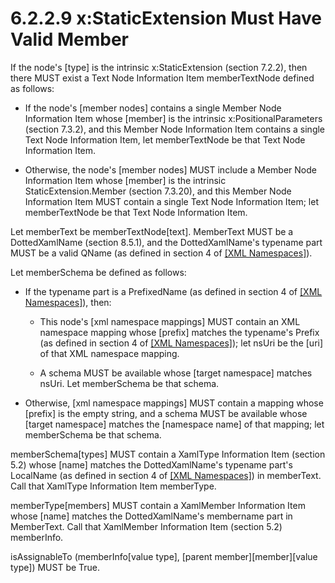<html dir="LTR" xmlns:mshelp="http://msdn.microsoft.com/mshelp" xmlns:ddue="http://ddue.schemas.microsoft.com/authoring/2003/5" xmlns:xlink="http://www.w3.org/1999/xlink" xmlns:tool="http://www.microsoft.com/tooltip"><body><input type="hidden" id="userDataCache" class="userDataStyle"><input type="hidden" id="hiddenScrollOffset"><img id="dropDownImage" style="display:none; height:0; width:0;" src="../local/drpdown.gif"><img id="dropDownHoverImage" style="display:none; height:0; width:0;" src="../local/drpdown_orange.gif"><img id="collapseImage" style="display:none; height:0; width:0;" src="../local/collapse.gif"><img id="expandImage" style="display:none; height:0; width:0;" src="../local/exp.gif"><img id="collapseAllImage" style="display:none; height:0; width:0;" src="../local/collall.gif"><img id="expandAllImage" style="display:none; height:0; width:0;" src="../local/expall.gif"><img id="copyImage" style="display:none; height:0; width:0;" src="../local/copycode.gif"><img id="copyHoverImage" style="display:none; height:0; width:0;" src="../local/copycodeHighlight.gif"><div id="header"><h1 class="heading">6.2.2.9 x:StaticExtension Must Have Valid Member</h1></div><div id="mainSection"><div id="mainBody"><div id="allHistory" class="saveHistory" onsave="saveAll()" onload="loadAll()"></div>




<p xmlns:wsd="http://wsdev.schemas.microsoft.com/authoring/2008/2" xmlns:msxsl="urn:schemas-microsoft-com:xslt" xmlns:script="urn:script" xmlns:build="urn:build">
<div id="sectionSection0" class="section" name="collapseableSection"><content xmlns="http://ddue.schemas.microsoft.com/authoring/2003/5" xmlns:wsd="http://wsdev.schemas.microsoft.com/authoring/2008/2" xmlns:msxsl="urn:schemas-microsoft-com:xslt" xmlns:script="urn:script" xmlns:build="urn:build">
				</content></div><div id="sectionSection1" class="section" name="collapseableSection"><content xmlns="http://ddue.schemas.microsoft.com/authoring/2003/5" xmlns:wsd="http://wsdev.schemas.microsoft.com/authoring/2008/2" xmlns:msxsl="urn:schemas-microsoft-com:xslt" xmlns:script="urn:script" xmlns:build="urn:build">
					<p xmlns="">If the node's [type] is the intrinsic <mshelp:link keywords="52af45f2-28c6-4b29-87d0-9d5426cad04a" tabindex="0">x:StaticExtension (section </mshelp:link><mshelp:link keywords="52af45f2-28c6-4b29-87d0-9d5426cad04a" tabindex="0">7.2.2</mshelp:link><mshelp:link keywords="52af45f2-28c6-4b29-87d0-9d5426cad04a" tabindex="0">)</mshelp:link>, then there MUST exist a <mshelp:link keywords="537253e5-8a82-4e16-8bba-69bd0f6bb025" tabindex="0">Text Node Information Item</mshelp:link> memberTextNode defined as follows:</p>
					<ul xmlns=""><li class="unordered">
							<p class="BulletedList">If the node's [member nodes] contains a single <mshelp:link keywords="43fc2c97-7f45-47db-b247-995848831f7a" tabindex="0">Member Node Information Item</mshelp:link> whose [member] is the intrinsic <mshelp:link keywords="2623a3e3-1e7d-405f-b475-f1b60c22c4df" tabindex="0">x:PositionalParameters (section </mshelp:link><mshelp:link keywords="2623a3e3-1e7d-405f-b475-f1b60c22c4df" tabindex="0">7.3.2</mshelp:link><mshelp:link keywords="2623a3e3-1e7d-405f-b475-f1b60c22c4df" tabindex="0">)</mshelp:link>, and this <mshelp:link keywords="43fc2c97-7f45-47db-b247-995848831f7a" tabindex="0">Member Node Information Item</mshelp:link> contains a single <mshelp:link keywords="537253e5-8a82-4e16-8bba-69bd0f6bb025" tabindex="0">Text Node Information Item</mshelp:link>, let memberTextNode be that <mshelp:link keywords="537253e5-8a82-4e16-8bba-69bd0f6bb025" tabindex="0">Text Node Information Item</mshelp:link>.</p>
						</li><li class="unordered">
							<p class="BulletedList">Otherwise, the node's [member nodes] MUST include a <mshelp:link keywords="43fc2c97-7f45-47db-b247-995848831f7a" tabindex="0">Member Node Information Item</mshelp:link> whose [member] is the intrinsic <mshelp:link keywords="3ef41dc6-e8b0-4bb6-8335-95492b629e51" tabindex="0">StaticExtension.Member (section </mshelp:link><mshelp:link keywords="3ef41dc6-e8b0-4bb6-8335-95492b629e51" tabindex="0">7.3.20</mshelp:link><mshelp:link keywords="3ef41dc6-e8b0-4bb6-8335-95492b629e51" tabindex="0">)</mshelp:link>, and this <mshelp:link keywords="43fc2c97-7f45-47db-b247-995848831f7a" tabindex="0">Member Node Information Item</mshelp:link> MUST contain a single <mshelp:link keywords="537253e5-8a82-4e16-8bba-69bd0f6bb025" tabindex="0">Text Node Information Item</mshelp:link>; let memberTextNode be that <mshelp:link keywords="537253e5-8a82-4e16-8bba-69bd0f6bb025" tabindex="0">Text Node Information Item</mshelp:link>.</p>
						</li></ul>
					<p xmlns="">Let memberText be memberTextNode[text]. MemberText MUST be a <mshelp:link keywords="4b2ff99c-7a5a-496c-8559-9e3bc3f4e1e7" tabindex="0">DottedXamlName (section </mshelp:link><mshelp:link keywords="4b2ff99c-7a5a-496c-8559-9e3bc3f4e1e7" tabindex="0">8.5.1</mshelp:link><mshelp:link keywords="4b2ff99c-7a5a-496c-8559-9e3bc3f4e1e7" tabindex="0">)</mshelp:link>, and the <mshelp:link keywords="4b2ff99c-7a5a-496c-8559-9e3bc3f4e1e7" tabindex="0">DottedXamlName's</mshelp:link> typename part MUST be a valid QName (as defined in section 4 of <a href="http://go.microsoft.com/fwlink/?LinkId=90597" alt="" target="_blank"><linktext xmlns="http://ddue.schemas.microsoft.com/authoring/2003/5">[XML Namespaces]</linktext></a>).</p>
					<p xmlns="">Let memberSchema be defined as follows:</p>
					<ul xmlns=""><li class="unordered">
							<p class="BulletedList">If the typename part is a PrefixedName (as defined in section 4 of <a href="http://go.microsoft.com/fwlink/?LinkId=90597" alt="" target="_blank"><linktext xmlns="http://ddue.schemas.microsoft.com/authoring/2003/5">[XML Namespaces]</linktext></a>), then:</p>
							<ul><li class="unordered">
									<p class="BulletedList2">This node's [xml namespace mappings] MUST contain an XML namespace mapping whose [prefix] matches the typename's Prefix (as defined in section 4 of <a href="http://go.microsoft.com/fwlink/?LinkId=90597" alt="" target="_blank"><linktext xmlns="http://ddue.schemas.microsoft.com/authoring/2003/5">[XML Namespaces]</linktext></a>); let nsUri be the [uri] of that XML namespace mapping.</p>
								</li><li class="unordered">
									<p class="BulletedList2">A schema MUST be available whose [target namespace] matches nsUri. Let memberSchema be that schema.</p>
								</li></ul>
						</li><li class="unordered">
							<p class="BulletedList">Otherwise, [xml namespace mappings] MUST contain a mapping whose [prefix] is the empty string, and a schema MUST be available whose [target namespace] matches the [namespace name] of that mapping; let memberSchema be that schema.</p>
						</li></ul>
					<p xmlns="">memberSchema[types] MUST contain a <mshelp:link keywords="f8aaaa8d-273b-4aa6-bbc6-4e4f6ee96155" tabindex="0">XamlType Information Item (section </mshelp:link><mshelp:link keywords="f8aaaa8d-273b-4aa6-bbc6-4e4f6ee96155" tabindex="0">5.2</mshelp:link><mshelp:link keywords="f8aaaa8d-273b-4aa6-bbc6-4e4f6ee96155" tabindex="0">)</mshelp:link> whose [name] matches the <mshelp:link keywords="4b2ff99c-7a5a-496c-8559-9e3bc3f4e1e7" tabindex="0">DottedXamlName's</mshelp:link> typename part's LocalName (as defined in section 4 of <a href="http://go.microsoft.com/fwlink/?LinkId=90597" alt="" target="_blank"><linktext xmlns="http://ddue.schemas.microsoft.com/authoring/2003/5">[XML Namespaces]</linktext></a>) in memberText. Call that <mshelp:link keywords="f8aaaa8d-273b-4aa6-bbc6-4e4f6ee96155" tabindex="0">XamlType Information Item</mshelp:link> memberType.</p>
					<p xmlns="">memberType[members] MUST contain a <mshelp:link keywords="f8aaaa8d-273b-4aa6-bbc6-4e4f6ee96155" tabindex="0">XamlMember Information Item</mshelp:link> whose [name] matches the <mshelp:link keywords="4b2ff99c-7a5a-496c-8559-9e3bc3f4e1e7" tabindex="0">DottedXamlName's</mshelp:link> membername part in MemberText. Call that <mshelp:link keywords="f8aaaa8d-273b-4aa6-bbc6-4e4f6ee96155" tabindex="0">XamlMember Information Item (section </mshelp:link><mshelp:link keywords="f8aaaa8d-273b-4aa6-bbc6-4e4f6ee96155" tabindex="0">5.2</mshelp:link><mshelp:link keywords="f8aaaa8d-273b-4aa6-bbc6-4e4f6ee96155" tabindex="0">)</mshelp:link> memberInfo.</p>
					<p xmlns="">isAssignableTo (memberInfo[value type], [parent member][member][value type]) MUST be True.</p>
				</content></div><!--[if gte IE 5]>
			<tool:tip element="languageFilterToolTip" avoidmouse="false"/>
		<![endif]--></div><a name="feedback"></a><span></span></div></body></html>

◆ What the exercise asks: All lines of the entries above where "memberSchema" turns up should be reported.

◆ Reply:
					<p xmlns="">Let memberSchema be defined as follows:</p>
									<p class="BulletedList2">A schema MUST be available whose [target namespace] matches nsUri. Let memberSchema be that schema.</p>
							<p class="BulletedList">Otherwise, [xml namespace mappings] MUST contain a mapping whose [prefix] is the empty string, and a schema MUST be available whose [target namespace] matches the [namespace name] of that mapping; let memberSchema be that schema.</p>
					<p xmlns="">memberSchema[types] MUST contain a <mshelp:link keywords="f8aaaa8d-273b-4aa6-bbc6-4e4f6ee96155" tabindex="0">XamlType Information Item (section </mshelp:link><mshelp:link keywords="f8aaaa8d-273b-4aa6-bbc6-4e4f6ee96155" tabindex="0">5.2</mshelp:link><mshelp:link keywords="f8aaaa8d-273b-4aa6-bbc6-4e4f6ee96155" tabindex="0">)</mshelp:link> whose [name] matches the <mshelp:link keywords="4b2ff99c-7a5a-496c-8559-9e3bc3f4e1e7" tabindex="0">DottedXamlName's</mshelp:link> typename part's LocalName (as defined in section 4 of <a href="http://go.microsoft.com/fwlink/?LinkId=90597" alt="" target="_blank"><linktext xmlns="http://ddue.schemas.microsoft.com/authoring/2003/5">[XML Namespaces]</linktext></a>) in memberText. Call that <mshelp:link keywords="f8aaaa8d-273b-4aa6-bbc6-4e4f6ee96155" tabindex="0">XamlType Information Item</mshelp:link> memberType.</p>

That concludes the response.